BIM-Discrepancy-Driven Active Sensing for Risk-Aware UAV-UGV Navigation
Hesam Mojtahedi, Reza Akhavian
TL;DR
This work tackles autonomous navigation in dynamic construction environments by marrying BIM priors with real-time LiDAR sensing to maintain a probabilistic 2D occupancy map. It introduces a corridor-based risk metric that fuses occupancy uncertainty, BIM–map discrepancy, and clearance, and triggers UAV rescans only when needed to enable safe replanning. The approach demonstrates substantial reductions in corridor risk and map entropy while maintaining adequate clearance, and shows UAV-assisted updates can outperform frontier-based exploration in terms of mission time.

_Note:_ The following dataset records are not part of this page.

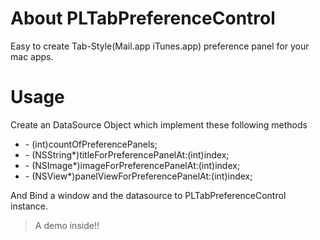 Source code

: About PLTabPreferenceControl
============================
Easy to create Tab-Style(Mail.app iTunes.app) preference panel for your mac apps.

Usage
=====

Create an DataSource Object which implement these following methods   

* \- (int)countOfPreferencePanels;
* \- (NSString*)titleForPreferencePanelAt:(int)index;
* \- (NSImage*)imageForPreferencePanelAt:(int)index;
* \- (NSView*)panelViewForPreferencePanelAt:(int)index;

And Bind a window and the datasource to PLTabPreferenceControl instance.

> A demo inside!!


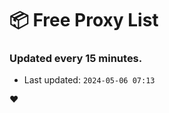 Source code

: # :package: Free Proxy List
### Updated every 15 minutes.

- Last updated: `2024-05-06 07:13`

:heart:
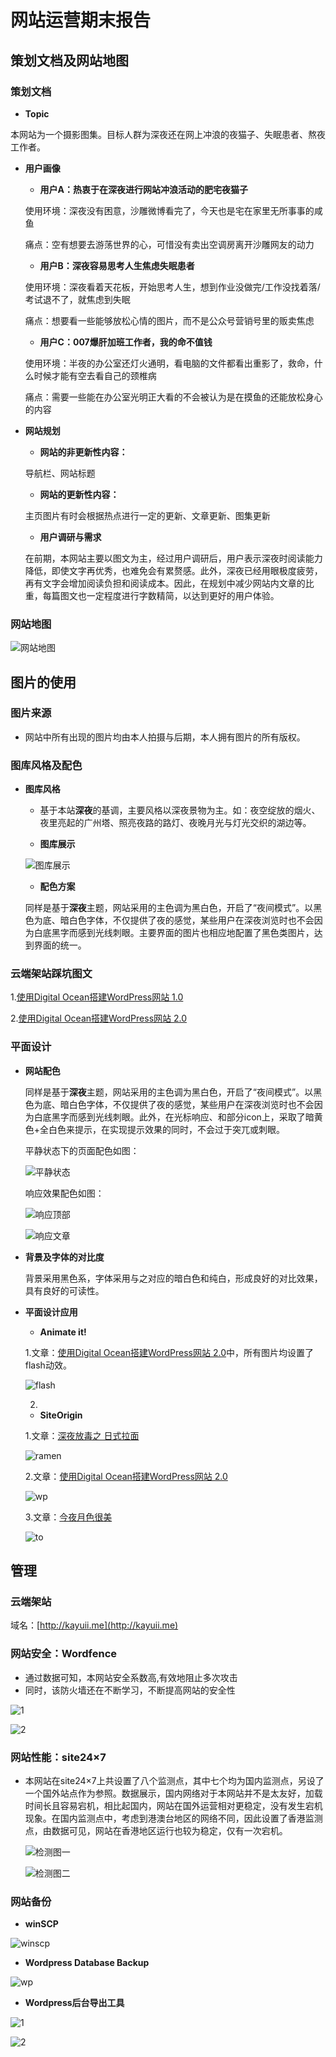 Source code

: # 网站运营期末报告

## 策划文档及网站地图

### **策划文档**

* **Topic**

本网站为一个摄影图集。目标人群为深夜还在网上冲浪的夜猫子、失眠患者、熬夜工作者。

* **用户画像**

  * **用户A：热衷于在深夜进行网站冲浪活动的肥宅夜猫子**

  使用环境：深夜没有困意，沙雕微博看完了，今天也是宅在家里无所事事的咸鱼

  痛点：空有想要去游荡世界的心，可惜没有卖出空调房离开沙雕网友的动力

  * **用户B：深夜容易思考人生焦虑失眠患者**

  使用环境：深夜看着天花板，开始思考人生，想到作业没做完/工作没找着落/考试退不了，就焦虑到失眠

  痛点：想要看一些能够放松心情的图片，而不是公众号营销号里的贩卖焦虑

  * **用户C：007爆肝加班工作者，我的命不值钱**
 
   使用环境：半夜的办公室还灯火通明，看电脑的文件都看出重影了，救命，什么时候才能有空去看自己的颈椎病

   痛点：需要一些能在办公室光明正大看的不会被认为是在摸鱼的还能放松身心的内容

* **网站规划**

  * **网站的非更新性内容：**

   导航栏、网站标题

  * **网站的更新性内容：**

   主页图片有时会根据热点进行一定的更新、文章更新、图集更新

  * **用户调研与需求**

   在前期，本网站主要以图文为主，经过用户调研后，用户表示深夜时阅读能力降低，即使文字再优秀，也难免会有累赘感。此外，深夜已经用眼极度疲劳，再有文字会增加阅读负担和阅读成本。因此，在规划中减少网站内文章的比重，每篇图文也一定程度进行字数精简，以达到更好的用户体验。
   
### **网站地图**
   
![网站地图](https://image.135editor.com/files/users/126/1261920/201906/BjXSjr3P_3DPs.jpg)


## 图片的使用

### 图片来源

* 网站中所有出现的图片均由本人拍摄与后期，本人拥有图片的所有版权。

### 图库风格及配色

* **图库风格**

  * 基于本站**深夜**的基调，主要风格以深夜景物为主。如：夜空绽放的烟火、夜里亮起的广州塔、照亮夜路的路灯、夜晚月光与灯光交织的湖边等。
  
  * **图库展示**
  
  ![图库展示](https://image.135editor.com/files/users/126/1261920/201906/eLpfyrnj_5gCg.png)
  
  * **配色方案**

   同样是基于**深夜**主题，网站采用的主色调为黑白色，开启了“夜间模式”。以黑色为底、暗白色字体，不仅提供了夜的感觉，某些用户在深夜浏览时也不会因为白底黑字而感到光线刺眼。主要界面的图片也相应地配置了黑色类图片，达到界面的统一。
 
### 云端架站踩坑图文

1.[使用Digital Ocean搭建WordPress网站 1.0](http://kayuii.me/2019/06/10/dg-to-website/)

2.[使用Digital Ocean搭建WordPress网站 2.0](http://kayuii.me/2019/06/29/dg-to-wordpress)

### 平面设计

* **网站配色**

   同样是基于**深夜**主题，网站采用的主色调为黑白色，开启了“夜间模式”。以黑色为底、暗白色字体，不仅提供了夜的感觉，某些用户在深夜浏览时也不会因为白底黑字而感到光线刺眼。此外，在光标响应、和部分icon上，采取了暗黄色+全白色来提示，在实现提示效果的同时，不会过于突兀或刺眼。
   
  平静状态下的页面配色如图：
   
   ![平静状态](https://image.135editor.com/files/users/126/1261920/201906/BjAbEPqI_Jmc8.png)
   
   响应效果配色如图：
   
   ![响应顶部](https://image.135editor.com/files/users/126/1261920/201906/BjU5FA4f_bNd6.png)
   
   ![响应文章](https://image.135editor.com/files/users/126/1261920/201906/KZePf2Xk_ecIh.png)

* **背景及字体的对比度**

  背景采用黑色系，字体采用与之对应的暗白色和纯白，形成良好的对比效果，具有良好的可读性。
  
* **平面设计应用**

  * **Animate it!**
  
  1.文章：[使用Digital Ocean搭建WordPress网站 2.0](http://kayuii.me/2019/06/29/dg-to-wordpress)中，所有图片均设置了flash动效。
  
  ![flash](https://image.135editor.com/files/users/126/1261920/201906/wY7kmA7d_CCzG.png)
  
  2.
  
  * **SiteOrigin**
  
  1.文章：[深夜放毒之 日式拉面](http://kayuii.me/2019/06/29/ramen/)
  
  ![ramen](https://image.135editor.com/files/users/126/1261920/201906/SDm5hF84_Nweb.png)
  
  2.文章：[使用Digital Ocean搭建WordPress网站 2.0](http://kayuii.me/2019/06/29/dg-to-wordpress)
  
  ![wp](https://image.135editor.com/files/users/126/1261920/201906/cgK3jXOt_ytyh.png)
  
  3.文章：[今夜月色很美](http://kayuii.me/2019/06/29/tonight/)
  
  ![to](https://image.135editor.com/files/users/126/1261920/201906/J76DS7I6_mbHr.png)

   


## 管理

### 云端架站

  域名：[http://kayuii.me](http://kayuii.me)
  
### 网站安全：Wordfence

* 通过数据可知，本网站安全系数高,有效地阻止多次攻击
* 同时，该防火墙还在不断学习，不断提高网站的安全性

![1](https://image.135editor.com/files/users/126/1261920/201906/aaRSDaPB_8QdB.png)

![2](https://image.135editor.com/files/users/126/1261920/201906/dPzMsIQs_67LZ.png)

### 网站性能：site24×7

* 本网站在site24×7上共设置了八个监测点，其中七个均为国内监测点，另设了一个国外站点作为参照。数据展示，国内网络对于本网站并不是太友好，加载时间长且容易宕机，相比起国内，网站在国外运营相对更稳定，没有发生宕机现象。在国内监测点中，考虑到港澳台地区的网络不同，因此设置了香港监测点，由数据可见，网站在香港地区运行也较为稳定，仅有一次宕机。

  ![检测图一](https://image.135editor.com/files/users/126/1261920/201906/P6jSJUZA_AJFB.png)
  
  ![检测图二](https://image.135editor.com/files/users/126/1261920/201906/vHmcxcfU_TjWG.png)
  
### 网站备份

* **winSCP**

![winscp](https://image.135editor.com/files/users/126/1261920/201906/dW9Gnfdu_v4Od.png)

* **Wordpress Database Backup**

![wp](https://image.135editor.com/files/users/126/1261920/201906/PfOK8BRA_J8rz.png)

* **Wordpress后台导出工具**

![1](https://image.135editor.com/files/users/126/1261920/201906/kDrBJgdu_AyKz.png)

![2](https://image.135editor.com/files/users/126/1261920/201906/wFNC6eFq_8hmx.png)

By treating BIM as a soft, online prior and coupling it with active aerial sensing, the framework offers a scalable pathway for uncertainty-aware, cooperative UAV–UGV autonomy at construction sites.
Abstract
This paper presents a BIM-discrepancy-driven active sensing framework for cooperative navigation between unmanned aerial vehicles (UAVs) and unmanned ground vehicles (UGVs) in dynamic construction environments. Traditional navigation approaches rely on static Building Information Modeling (BIM) priors or limited onboard perception. In contrast, our framework continuously fuses real-time LiDAR data from aerial and ground robots with BIM priors to maintain an evolving 2D occupancy map. We quantify navigation safety through a unified corridor-risk metric integrating occupancy uncertainty, BIM-map discrepancy, and clearance. When risk exceeds safety thresholds, the UAV autonomously re-scans affected regions to reduce uncertainty and enable safe replanning. Validation in PX4-Gazebo simulation with Robotec GPU LiDAR demonstrates that risk-triggered re-scanning reduces mean corridor risk by 58% and map entropy by 43% compared to static BIM navigation, while maintaining clearance margins above 0.4 m. Compared to frontier-based exploration, our approach achieves similar uncertainty reduction in half the mission time. These results demonstrate that integrating BIM priors with risk-adaptive aerial sensing enables scalable, uncertainty-aware autonomy for construction robotics.